Senior Pensions Consultant
Out-Law News | 03 Feb 2014 | 5:19 pm | 4 min. read
The briefing note sets out HMRC's position in relation to a recent decision by the EU's highest court on the VAT treatment of investment management costs. In July, the Court of Justice of the European Union (CJEU) ruled that an employer was entitled to recover VAT it paid on investment management costs, providing that it did not pass these costs on to the pension fund. Historically, HMRC allowed employers to recover VAT on costs relating to administration, while treating VAT on investment management fees as recoverable only by the pension fund itself.
Financial services VAT expert Darren Mellor-Clark of Pinsent Masons, the law firm behind Out-Law.com said that HMRC appeared to have "posed as many questions as it could have taken the opportunity to answer" in its briefing note. The department appeared to have "taken a very narrow view" of the judgment and ruled that "investment management services are concerned solely with the investment transactions undertaken by the pension scheme", he said.

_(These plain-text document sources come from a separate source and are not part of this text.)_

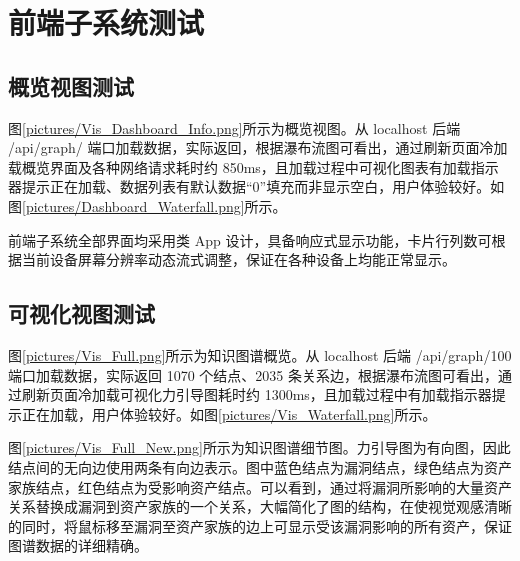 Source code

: \documentclass[a4paper,AutoFakeBold,oneside,12pt]{book}
\begin{document}
\section{前端子系统测试}

\subsection{概览视图测试\label{概览视图测试}}

图\ref{pictures/Vis_Dashboard_Info.png}所示为概览视图。从 localhost 后端 /api/graph/ 端口加载数据，实际返回，根据瀑布流图可看出，通过刷新页面冷加载概览界面及各种网络请求耗时约 850ms，且加载过程中可视化图表有加载指示器提示正在加载、数据列表有默认数据“0”填充而非显示空白，用户体验较好。如图\ref{pictures/Dashboard_Waterfall.png}所示。

前端子系统全部界面均采用类 App 设计，具备响应式显示功能，卡片行列数可根据当前设备屏幕分辨率动态流式调整，保证在各种设备上均能正常显示。



\subsection{可视化视图测试\label{可视化视图测试}}

图\ref{pictures/Vis_Full.png}所示为知识图谱概览。从 localhost 后端 /api/graph/100 端口加载数据，实际返回 1070 个结点、2035 条关系边，根据瀑布流图可看出，通过刷新页面冷加载可视化力引导图耗时约 1300ms，且加载过程中有加载指示器提示正在加载，用户体验较好。如图\ref{pictures/Vis_Waterfall.png}所示。



图\ref{pictures/Vis_Full_New.png}所示为知识图谱细节图。力引导图为有向图，因此结点间的无向边使用两条有向边表示。图中蓝色结点为漏洞结点，绿色结点为资产家族结点，红色结点为受影响资产结点。可以看到，通过将漏洞所影响的大量资产关系替换成漏洞到资产家族的一个关系，大幅简化了图的结构，在使视觉观感清晰的同时，将鼠标移至漏洞至资产家族的边上可显示受该漏洞影响的所有资产，保证图谱数据的详细精确。
\end{document}

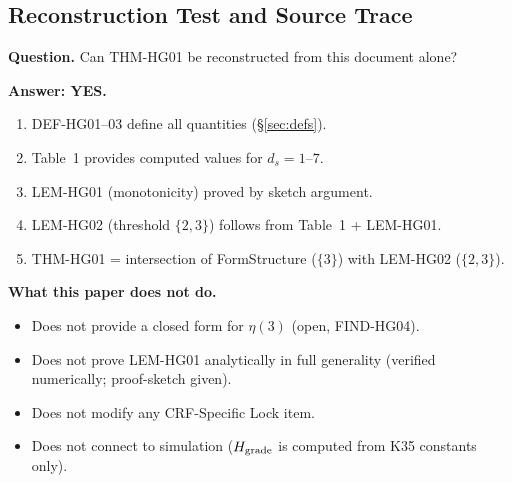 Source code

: \documentclass[12pt, a4paper]{article}
\begin{document}
\subsection{Reconstruction Test and Source Trace}
\label{sec:reconstruction}

\begin{formalbox}[title={Reconstruction Test (CUIP No-Loss)}]
\textbf{Question.} Can THM-HG01 be reconstructed from this
document alone?

\textbf{Answer: YES.}
\begin{enumerate}[leftmargin=*]
  \item DEF-HG01--03 define all quantities
    (\S\ref{sec:defs}).
  \item Table~1 provides computed values for $d_s = 1$--$7$.
  \item LEM-HG01 (monotonicity) proved by sketch argument.
  \item LEM-HG02 (threshold $\{2,3\}$) follows from Table~1
    + LEM-HG01.
  \item THM-HG01 = intersection of FormStructure ($\{3\}$) with
    LEM-HG02 ($\{2,3\}$).
\end{enumerate}

\textbf{What this paper does not do.}
\begin{itemize}[leftmargin=*]
  \item Does not provide a closed form for $\eta(3)$
    (open, FIND-HG04).
  \item Does not prove LEM-HG01 analytically in full generality
    (verified numerically; proof-sketch given).
  \item Does not modify any CRF-Specific Lock item.
  \item Does not connect to simulation ($H_{\rm grade}$ is
    computed from K35 constants only).
\end{itemize}
\end{formalbox}
\end{document}
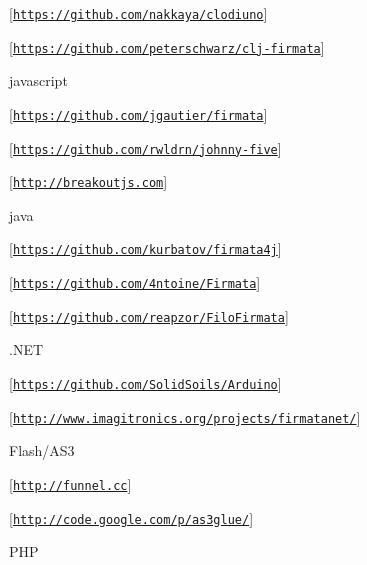 \begin{DoxyItemize}
\begin{DoxyItemize}
\item \mbox{[}\href{https://github.com/nakkaya/clodiuno}{\tt https\+://github.\+com/nakkaya/clodiuno}\mbox{]}
\item \mbox{[}\href{https://github.com/peterschwarz/clj-firmata}{\tt https\+://github.\+com/peterschwarz/clj-\/firmata}\mbox{]}
\end{DoxyItemize}
\item javascript
\begin{DoxyItemize}
\item \mbox{[}\href{https://github.com/jgautier/firmata}{\tt https\+://github.\+com/jgautier/firmata}\mbox{]}
\item \mbox{[}\href{https://github.com/rwldrn/johnny-five}{\tt https\+://github.\+com/rwldrn/johnny-\/five}\mbox{]}
\item \mbox{[}\href{http://breakoutjs.com}{\tt http\+://breakoutjs.\+com}\mbox{]}
\end{DoxyItemize}
\item java
\begin{DoxyItemize}
\item \mbox{[}\href{https://github.com/kurbatov/firmata4j}{\tt https\+://github.\+com/kurbatov/firmata4j}\mbox{]}
\item \mbox{[}\href{https://github.com/4ntoine/Firmata}{\tt https\+://github.\+com/4ntoine/\+Firmata}\mbox{]}
\item \mbox{[}\href{https://github.com/reapzor/FiloFirmata}{\tt https\+://github.\+com/reapzor/\+Filo\+Firmata}\mbox{]}
\end{DoxyItemize}
\item .N\+ET
\begin{DoxyItemize}
\item \mbox{[}\href{https://github.com/SolidSoils/Arduino}{\tt https\+://github.\+com/\+Solid\+Soils/\+Arduino}\mbox{]}
\item \mbox{[}\href{http://www.imagitronics.org/projects/firmatanet/}{\tt http\+://www.\+imagitronics.\+org/projects/firmatanet/}\mbox{]}
\end{DoxyItemize}
\item Flash/\+A\+S3
\begin{DoxyItemize}
\item \mbox{[}\href{http://funnel.cc}{\tt http\+://funnel.\+cc}\mbox{]}
\item \mbox{[}\href{http://code.google.com/p/as3glue/}{\tt http\+://code.\+google.\+com/p/as3glue/}\mbox{]}
\end{DoxyItemize}
\item P\+HP

\end{DoxyItemize}
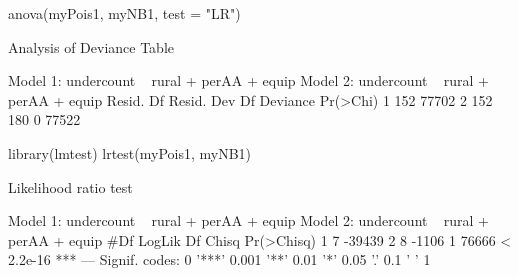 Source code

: \begin{Schunk}
\begin{Sinput}
 anova(myPois1, myNB1, test = "LR")
\end{Sinput}
\begin{Soutput}
Analysis of Deviance Table

Model 1: undercount ~ rural + perAA + equip
Model 2: undercount ~ rural + perAA + equip
  Resid. Df Resid. Dev Df Deviance Pr(>Chi)
1       152      77702                     
2       152        180  0    77522         
\end{Soutput}
\begin{Sinput}
 library(lmtest)
 lrtest(myPois1, myNB1)
\end{Sinput}
\begin{Soutput}
Likelihood ratio test

Model 1: undercount ~ rural + perAA + equip
Model 2: undercount ~ rural + perAA + equip
  #Df LogLik Df Chisq Pr(>Chisq)    
1   7 -39439                        
2   8  -1106  1 76666  < 2.2e-16 ***
---
Signif. codes:  0 '***' 0.001 '**' 0.01 '*' 0.05 '.' 0.1 ' ' 1
\end{Soutput}
\end{Schunk}
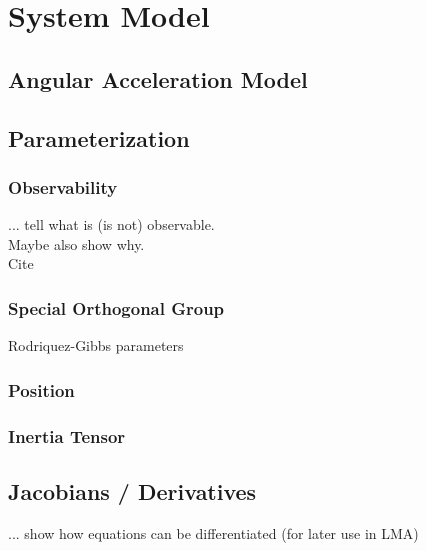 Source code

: \chapter{System Model}
\label{chap:sysmod}

\section{Angular Acceleration Model}

\section{Parameterization}
\subsection{Observability}
... tell what is (is not) observable. \\ Maybe also show why. \\ Cite \cite{hermann1977}

\subsection{Special Orthogonal Group}
Rodriquez-Gibbs parameters

\subsection{Position}

\subsection{Inertia Tensor}

\section{Jacobians / Derivatives}
... show how equations can be differentiated (for later use in LMA) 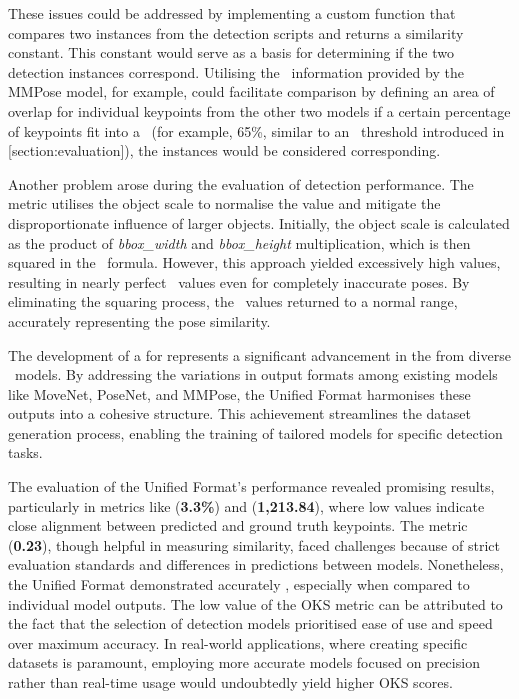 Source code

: These issues could be addressed by implementing a custom function that compares two instances from the detection scripts and returns a similarity constant. This constant would serve as a basis for determining if the two detection instances correspond. Utilising the \BBOX\ information provided by the MMPose model, for example, could facilitate comparison by defining an area of overlap for individual keypoints from the other two models if a certain percentage of keypoints fit into a \BBOX\ (for example, 65\%, similar to an \IoU\ threshold introduced in [section:evaluation]), the instances would be considered corresponding.

Another problem arose during the evaluation of detection performance. The \pojem{\OKS} metric utilises the object scale to normalise the value and mitigate the disproportionate influence of larger objects. Initially, the object scale is calculated as the product of {\it bbox_width} and {\it bbox_height} multiplication, which is then squared in the \OKS\ formula. However, this approach yielded excessively high values, resulting in nearly perfect \OKS\ values even for completely inaccurate poses. By eliminating the squaring process, the \OKS\ values returned to a normal range, accurately representing the pose similarity.


The development of a  for  represents a significant advancement in  the  from diverse \NN\ models. By addressing the variations in output formats among existing models like MoveNet, PoseNet, and MMPose, the Unified Format harmonises these outputs into a cohesive structure. This achievement streamlines the dataset generation process, en\-abling the training of tailored models for specific detection tasks.

The evaluation of the Unified Format's performance revealed promising results, particularly in metrics like \pojem{\APE} ({\bf 3.3\%}) and \pojem{\MSE} ({\bf 1,213.84}), where low values indicate close alignment between predicted and ground truth keypoints. The \pojem{\OKS} metric ({\bf 0.23}), though helpful in measuring similarity, faced challenges because of strict evaluation standards and differences in predictions between models. Nonetheless, the Unified Format demonstrated  accurately , especially when compared to individual model outputs. The low value of the OKS metric can be attributed to the fact that the selection of detection models prioritised ease of use and speed over maximum accuracy. In real-world applications, where creating specific datasets is paramount, employing more accurate models focused on precision rather than real-time usage would undoubtedly yield higher OKS scores.

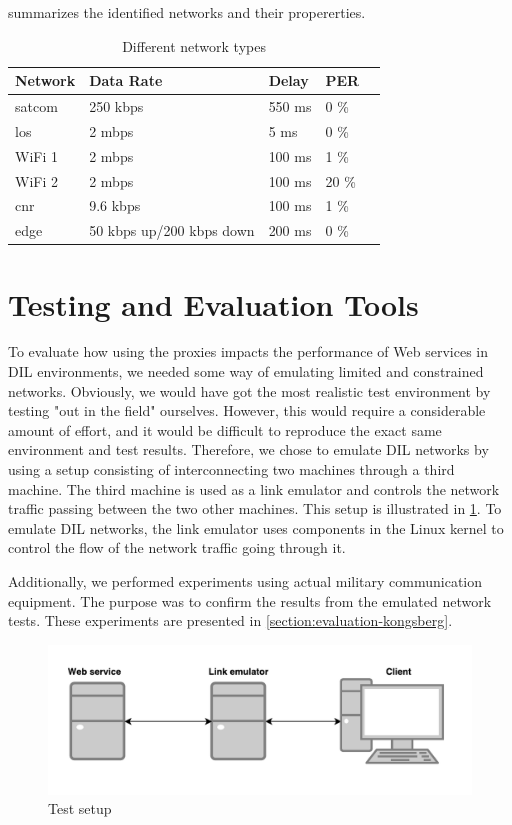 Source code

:  summarizes the identified networks and their
propererties.

\begin{table}[h]
\begin{tabular}{| l | l | l | l | l |}
\hline
  \textbf{Network} & \textbf{Data Rate} & \textbf{Delay} & \textbf{PER} \\ \hline
  \gls{satcom} & 250 kbps & 550 ms & 0 \% \\ \hline
  \gls{los} & 2 mbps & 5 ms & 0 \% \\ \hline
  WiFi 1 & 2 mbps & 100 ms & 1 \% \\ \hline
  WiFi 2 & 2 mbps & 100 ms & 20 \% \\ \hline
  \gls{cnr} & 9.6 kbps & 100 ms & 1 \% \\ \hline
  \gls{edge} & 50 kbps up/200 kbps down & 200 ms & 0 \% \\ \hline
\end{tabular}
\caption{Different network types}
\label{table-network-types}
\end{table}


\section{Testing and Evaluation Tools}

To evaluate how using the proxies impacts the performance of Web services in DIL
environments, we needed some way of emulating limited and constrained networks.
Obviously, we would have got the most realistic test environment by testing "out
in the field" ourselves. However, this would require a considerable amount of
effort, and it would be difficult to reproduce the exact same environment and
test results. Therefore, we chose to emulate DIL networks by using a setup
consisting of interconnecting two machines through a third machine. The third
machine is used as a link emulator and controls the network traffic passing
between the two other machines. This setup is illustrated in
\cref{figure-testing-environment-simple}. To emulate DIL networks, the link
emulator uses components in the Linux kernel to control the flow of the network
traffic going through it.

Additionally, we performed experiments using actual military communication
equipment. The purpose was to confirm the results from the emulated network
tests. These experiments are presented in \cref{section:evaluation-kongsberg}.

\begin{figure}[h]
\includegraphics[width=\textwidth]{images/testing_environment_simple.png}
\caption{Test setup}
\label{figure-testing-environment-simple}
\end{figure}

"The casual observer might be forgiven for thinking that HMRC had chosen to ignore the judgment almost completely," he said. "Aside from the abolition of the 70/30 split it is difficult to see that the brief has changed anything. HMRC still, it would appear, holds that investment management costs belong to the scheme itself. Although not explicitly stated, it would appear that administration costs, in HMRC's view, still belong to the employer. Finally, input tax in relation to mixed supplies of investment management and administration may be recovered by the employer - without using the 70/30 split."
"HMRC's view is that specific investment management costs will have a direct and immediate link to supplies concerning the scheme's investments themselves, as opposed to the employer's business, and will thus not be recoverable by the employer – but where services received 'go further' than management of the investments, then they may form part of the employer's general costs and thus be recoverable. HMRC acknowledges that this may facilitate recovery of input tax where previously it was irrecoverable, but there is no indication of what such circumstances may be," he said.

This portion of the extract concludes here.